In quel contingente regnava sui sassoni occidentali il figlio del defunto re Egberto Æthewulf che dispose per una adeguata difesa. I suoi figli regnarono pacificamente in successione. Tra loro Æthelred e suo fratello Alfredo che sarebbe destinato ad essere il re più importante di tutta l’esperienza anglosassone. Furono proprio le forze congiunte dei due fratelli che si scontrarono con i danesi nelle Berkshire Downs[104] ottenendo una prima, seppur effimera, importante vittoria. I danesi ripiegarono di nuovo a Reading per tornare quasi subito all’attacco sconfiggendo Æthelred e Alfredo a Basingstoke. Nel mentre un nuovo esercito danese sbarcò in Inghilterra e il Wessex, che non poteva contare su alcun aiuto esterno dovette scongiurare con le proprie forze l’imminente invasione.
Era l’anno 871 e proprio in un momento così decisivo e critico per le sorti dell’isola Æthelred morì all’improvviso. Suo fratello Alfredo divenne re dei sassoni occidentali. I nobili dello Hwicce, il regno posto lungo il fiume Severn tra il Galles e l’Anglia orientale, accantonarono, dato il frangente pericolosissimo, le loro velleità autonomistiche per fare atto di sottomissione a re Alfredo. Ciò permise di organizzare meglio la resistenza. Questa politica persuase i danesi a ritirarsi nell’Anglia, in Mercia fino a York e per due decenni l’Inghilterra respirò una pace quasi totale. I danesi cercarono perlomeno di darsi un assetto stabile organizzandosi con un modello di società chiamata dai sassoni Danelaw “società governata da leggi danesi”. Alfredo, lucido e lungimirante non perse tempo per riorganizzare il suo regno. Fece incastellare minuziosamente il suo territorio e, per la prima volta in Inghilterra, fece costruire un’ ingente flotta permanente a difesa delle coste. Riorganizzò in modo efficiente le sue forze militari, ordinando il servizio attivo per metà di esse alternativamente, così da avere sempre un esercito pronto, e assumendo una flotta di mercenari frisoni. Ma Alfredo è riconosciuto universalmente soprattutto come il re inglese che operò una rinascita culturale paragonabile anche se in tono minore a quella carolingia. Fu probabilmente lui che dette l’avvio alla compilazione della cronaca anglosassone e si impegnò perché i suoi sudditi ricevessero un’adeguata seppur minima istruzione.
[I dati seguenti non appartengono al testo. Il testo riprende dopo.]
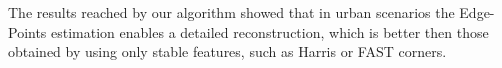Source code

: The results reached by our algorithm showed that in urban scenarios the Edge-Points estimation enables a detailed reconstruction, which is better then those obtained by  using only stable features, such as Harris or FAST corners.


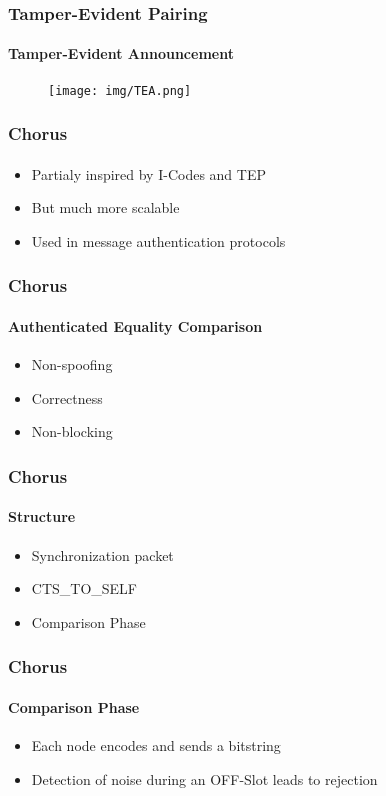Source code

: \documentclass{beamer}
\begin{document}
\begin{frame}
	\frametitle{Tamper-Evident Pairing}
	\framesubtitle{Tamper-Evident Announcement}
	\begin{figure}
		\centering
		\texttt{[image: img/TEA.png]}
	\end{figure}
\end{frame}

\begin{frame}
	\frametitle{Chorus}
	\framesubtitle{}
	\begin{itemize}
		\item Partialy inspired by I-Codes and TEP
		\item But much more scalable
		\item Used in message authentication protocols 
	\end{itemize}
\end{frame}

\begin{frame}
	\frametitle{Chorus}
	\framesubtitle{Authenticated Equality Comparison}
	\begin{itemize}
		\item Non-spoofing 
		\item Correctness
		\item Non-blocking
	\end{itemize}
\end{frame}

\begin{frame}
	\frametitle{Chorus}
	\framesubtitle{Structure}
	\begin{itemize}
		\item Synchronization packet 
		\item CTS\_TO\_SELF
		\item Comparison Phase
	\end{itemize}
\end{frame}

\begin{frame}
	\frametitle{Chorus}
	\framesubtitle{Comparison Phase}
	\begin{itemize}
		\item Each node encodes and sends a bitstring 
		\item Detection of noise during an OFF-Slot leads to rejection 
	\end{itemize}
\end{frame}

\end{document}
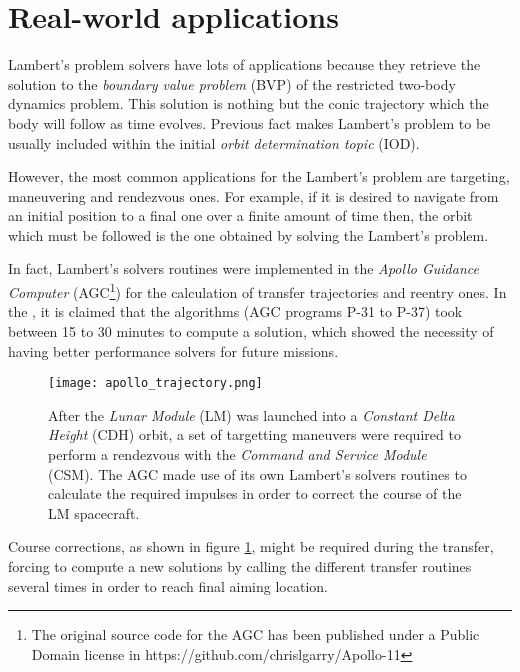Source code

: \newpage
\section{Real-world applications}
\label{sec:applications}

Lambert's problem solvers have lots of applications because they retrieve the
solution to the \textit{boundary value problem} (BVP) of the restricted two-body
dynamics problem.  This solution is nothing but the conic trajectory which the
body will follow as time evolves. Previous fact makes Lambert's problem to be
usually included within the initial \textit{orbit determination topic} (IOD).

However, the most common applications for the Lambert's problem are targeting,
maneuvering and rendezvous ones. For example, if it is desired to navigate from
an initial position to a final one over a finite amount of time then, the orbit
which must be followed is the one obtained by solving the Lambert's problem.

In fact, Lambert's solvers routines were implemented in the \textit{Apollo
  Guidance Computer} (AGC\footnote{The original source code for the AGC has been
  published under a Public Domain license in
  https://github.com/chrislgarry/Apollo-11}) for the calculation of transfer
trajectories and reentry ones. In the , it is claimed that
the algorithms (AGC programs P-31 to P-37) took between 15 to 30 minutes to
compute a solution, which showed the necessity of having better performance
solvers for future missions.

\vspace{0.5cm}
\begin{figure}[h]
  \centering
  \texttt{[image: apollo\_trajectory.png]}
  \caption{After the \textit{Lunar Module} (LM) was launched into a
    \textit{Constant Delta Height} (CDH) orbit, a set of targetting
    maneuvers were required to perform a rendezvous with the \textit{Command
      and Service Module} (CSM). The AGC made use of its own Lambert's
    solvers routines to calculate the required impulses in order to correct
    the course of the LM spacecraft.}
  \label{fig:apollo_trajectory}
\end{figure}

Course corrections, as shown in figure \ref{fig:apollo_trajectory}, might be
required during the transfer, forcing to compute a new solutions by calling the
different transfer routines several times in order to reach final aiming
location.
Fece codificare le leggi del suo stato adeguandole in parte alle precedenti consuetudini del suo popolo. La sua grande pietas lo stimolò a far tradurre per il popolo le opere più importanti della cultura altomedievale europea: la “Regula pastoralis” di Gregorio Magno, il “De consolatione philosophiae” di Boezio, la “Storia contro i pagani” di Paolo Orosio e, naturalmente, “La storia ecclesiastica degli Angli” di Beda.
Alfredo aveva di fatto unificato tutta l’Inghilterra meridionale, così nei documenti scomparve la distinzione tra angli e sassoni. D’ora in poi l’isola prese il nome di Angelcynn “ la terra del popolo inglese”. Come Carlo Magno, Alfredo si servì di una cerchia di intellettuali cortigiani e pare che egli stesso diede un personale contributo notevole a questa rinascita componendo lui stesso un libro con citazioni ed estratti della Bibbia che fece diffondere in tutto il territorio. Nell’885, Alfredo riuscì a riconquistare Londra che da allora divenne capitale del regno wessexiano e la parte occidentale del Danelaw.
La nave vichinga di Oseberg. La chiglia piatta e il sistema di fasciatura elastica della carena rendevano le imbarcazioni vichinghe agili e veloci, in grado di risalire tanto i fiumi quanto di affrontare i vorticosi mari del nord.
Nel 878, un terzo attacco danese, seppur esiguo rispetto a quelli precedenti, riuscì ad avere la meglio grazie ad una incursione di sorpresa. Alfredo dovette rifugiarsi nelle nebbiose paludi del Somerset in territorio della Cornovaglia aspettando di riorganizzare la controffensiva. Finalmente, nella località di Edington, (Heddington nella cronaca anglosassone) le forze congiunte dei wessexiani e della Cornovaglia riuscirono a sconfiggere e neutralizzare le forze danesi. Un’ambasciata vikinga riconobbe la sconfitta mandando alcuni balivi presso Alfredo dandogli molti ostaggi e facendo mille giuramenti, promettendo di lasciare immediatamente il territorio del Wessex. Inoltre informarono il re sassone che il loro re Guthrum <<would receive baptism>>.[105] Fu una vittoria tanto insperata quanto decisiva. I due re strinsero accordi di pace, in forza dei quali l’occupazione danese nel Danelaw venne riconosciuta come dato di fatto.[106]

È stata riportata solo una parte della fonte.